Your goal: Wherever the word "images" shows up in the data, report the line it sits in.

Source data:
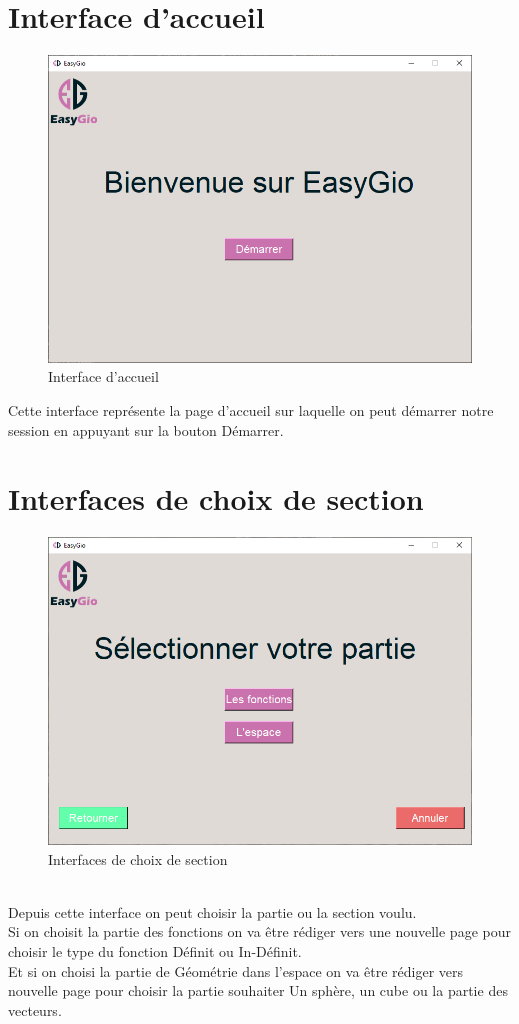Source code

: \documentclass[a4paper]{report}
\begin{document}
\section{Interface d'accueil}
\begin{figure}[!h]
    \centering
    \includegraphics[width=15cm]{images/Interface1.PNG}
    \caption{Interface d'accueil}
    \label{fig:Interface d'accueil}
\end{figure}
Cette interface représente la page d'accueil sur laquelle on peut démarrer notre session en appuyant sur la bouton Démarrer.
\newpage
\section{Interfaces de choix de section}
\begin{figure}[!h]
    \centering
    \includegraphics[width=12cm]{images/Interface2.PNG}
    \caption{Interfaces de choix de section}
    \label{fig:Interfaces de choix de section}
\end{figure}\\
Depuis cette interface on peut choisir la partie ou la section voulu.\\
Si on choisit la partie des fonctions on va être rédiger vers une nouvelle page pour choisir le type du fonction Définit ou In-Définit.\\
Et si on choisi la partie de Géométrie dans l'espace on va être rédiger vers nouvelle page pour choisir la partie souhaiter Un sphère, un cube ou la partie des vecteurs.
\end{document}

Result of the exercise:
    \includegraphics[width=15cm]{images/Interface1.PNG}
    \includegraphics[width=12cm]{images/Interface2.PNG}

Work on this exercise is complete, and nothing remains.